» **Task details**: Only those lines in the data below from the line containing "- [ ] Learn/play chess" through the line containing "- [ ] Start or join a book club", both included, should be restated word for word.

[Items from a dataset]
_____

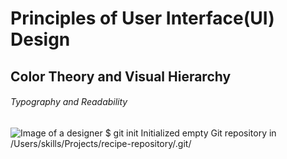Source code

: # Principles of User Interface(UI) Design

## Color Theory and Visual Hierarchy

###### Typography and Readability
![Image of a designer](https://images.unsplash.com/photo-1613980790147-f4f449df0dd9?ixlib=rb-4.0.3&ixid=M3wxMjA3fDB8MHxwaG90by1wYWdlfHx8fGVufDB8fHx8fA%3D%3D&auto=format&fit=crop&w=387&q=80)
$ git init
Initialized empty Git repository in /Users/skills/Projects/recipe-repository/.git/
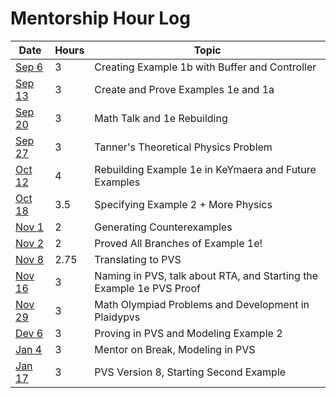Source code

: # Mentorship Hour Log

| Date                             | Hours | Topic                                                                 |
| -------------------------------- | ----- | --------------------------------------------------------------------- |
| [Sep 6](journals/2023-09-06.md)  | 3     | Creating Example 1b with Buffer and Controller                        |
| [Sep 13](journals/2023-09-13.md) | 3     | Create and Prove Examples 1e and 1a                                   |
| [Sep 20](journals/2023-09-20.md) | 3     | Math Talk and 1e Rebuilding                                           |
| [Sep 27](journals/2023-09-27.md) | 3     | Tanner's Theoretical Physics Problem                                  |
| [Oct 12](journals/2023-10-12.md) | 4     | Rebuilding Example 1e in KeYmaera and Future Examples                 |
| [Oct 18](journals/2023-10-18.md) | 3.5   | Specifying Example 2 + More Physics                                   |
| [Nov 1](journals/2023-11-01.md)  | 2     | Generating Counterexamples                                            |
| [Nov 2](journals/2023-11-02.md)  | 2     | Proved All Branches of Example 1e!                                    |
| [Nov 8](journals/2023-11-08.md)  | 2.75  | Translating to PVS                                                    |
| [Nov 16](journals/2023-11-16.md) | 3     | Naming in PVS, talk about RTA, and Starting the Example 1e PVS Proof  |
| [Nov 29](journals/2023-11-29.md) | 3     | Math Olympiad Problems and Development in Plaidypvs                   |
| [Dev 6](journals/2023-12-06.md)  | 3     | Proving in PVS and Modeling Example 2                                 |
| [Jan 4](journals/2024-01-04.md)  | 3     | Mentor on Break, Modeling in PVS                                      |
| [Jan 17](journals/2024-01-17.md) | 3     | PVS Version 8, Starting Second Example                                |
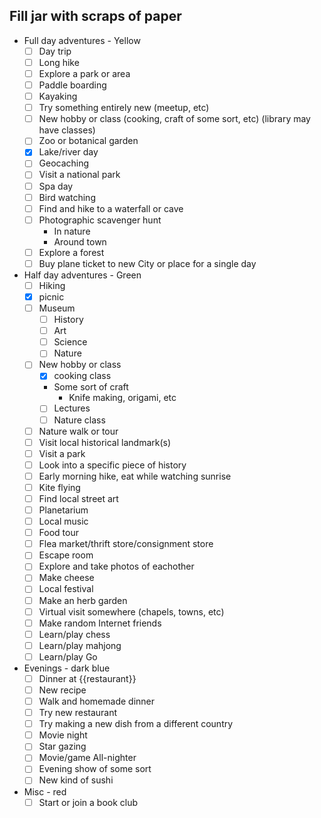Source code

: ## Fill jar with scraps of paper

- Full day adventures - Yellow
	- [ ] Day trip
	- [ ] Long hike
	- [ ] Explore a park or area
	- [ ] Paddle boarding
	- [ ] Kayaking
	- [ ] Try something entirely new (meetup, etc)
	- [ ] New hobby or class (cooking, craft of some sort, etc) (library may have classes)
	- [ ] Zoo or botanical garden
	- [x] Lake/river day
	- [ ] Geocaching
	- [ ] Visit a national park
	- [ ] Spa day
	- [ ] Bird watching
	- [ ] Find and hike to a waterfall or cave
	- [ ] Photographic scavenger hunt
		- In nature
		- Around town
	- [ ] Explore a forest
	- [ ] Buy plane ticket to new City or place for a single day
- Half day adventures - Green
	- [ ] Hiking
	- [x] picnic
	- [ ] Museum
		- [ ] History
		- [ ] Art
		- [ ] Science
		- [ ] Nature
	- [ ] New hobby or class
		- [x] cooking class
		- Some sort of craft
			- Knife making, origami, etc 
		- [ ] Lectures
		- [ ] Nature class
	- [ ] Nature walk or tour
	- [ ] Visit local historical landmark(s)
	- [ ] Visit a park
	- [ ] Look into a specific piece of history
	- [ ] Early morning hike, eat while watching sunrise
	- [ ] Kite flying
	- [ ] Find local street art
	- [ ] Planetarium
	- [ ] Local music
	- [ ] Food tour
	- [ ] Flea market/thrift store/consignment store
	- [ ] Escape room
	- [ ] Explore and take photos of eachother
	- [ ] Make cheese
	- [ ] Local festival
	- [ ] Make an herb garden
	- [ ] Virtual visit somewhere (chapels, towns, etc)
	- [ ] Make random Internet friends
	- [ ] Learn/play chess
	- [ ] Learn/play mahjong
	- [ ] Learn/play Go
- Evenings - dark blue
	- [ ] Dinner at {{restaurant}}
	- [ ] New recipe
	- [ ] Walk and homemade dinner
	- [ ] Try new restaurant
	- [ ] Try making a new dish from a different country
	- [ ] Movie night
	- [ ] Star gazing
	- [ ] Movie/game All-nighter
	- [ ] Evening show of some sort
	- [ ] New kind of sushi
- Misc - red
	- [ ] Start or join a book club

_____

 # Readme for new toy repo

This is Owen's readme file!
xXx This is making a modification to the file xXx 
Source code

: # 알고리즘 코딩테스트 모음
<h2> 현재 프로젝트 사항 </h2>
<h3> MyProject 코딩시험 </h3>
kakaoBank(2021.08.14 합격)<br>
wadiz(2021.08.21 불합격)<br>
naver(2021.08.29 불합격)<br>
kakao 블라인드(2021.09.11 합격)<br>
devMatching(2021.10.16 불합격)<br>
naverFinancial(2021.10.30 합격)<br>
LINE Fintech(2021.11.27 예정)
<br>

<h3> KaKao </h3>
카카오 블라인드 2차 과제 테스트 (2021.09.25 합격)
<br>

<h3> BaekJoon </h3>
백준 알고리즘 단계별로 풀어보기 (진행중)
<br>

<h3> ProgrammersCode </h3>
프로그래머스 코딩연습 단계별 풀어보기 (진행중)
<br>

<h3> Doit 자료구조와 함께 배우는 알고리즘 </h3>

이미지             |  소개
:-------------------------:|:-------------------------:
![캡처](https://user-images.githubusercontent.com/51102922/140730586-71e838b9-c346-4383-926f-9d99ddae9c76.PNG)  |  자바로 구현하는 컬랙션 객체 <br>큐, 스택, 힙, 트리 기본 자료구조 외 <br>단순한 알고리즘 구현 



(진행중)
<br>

_____

» **Response to this task**:
	- [ ] Learn/play chess
	- [ ] Learn/play mahjong
	- [ ] Learn/play Go
- Evenings - dark blue
	- [ ] Dinner at {{restaurant}}
	- [ ] New recipe
	- [ ] Walk and homemade dinner
	- [ ] Try new restaurant
	- [ ] Try making a new dish from a different country
	- [ ] Movie night
	- [ ] Star gazing
	- [ ] Movie/game All-nighter
	- [ ] Evening show of some sort
	- [ ] New kind of sushi
- Misc - red
	- [ ] Start or join a book club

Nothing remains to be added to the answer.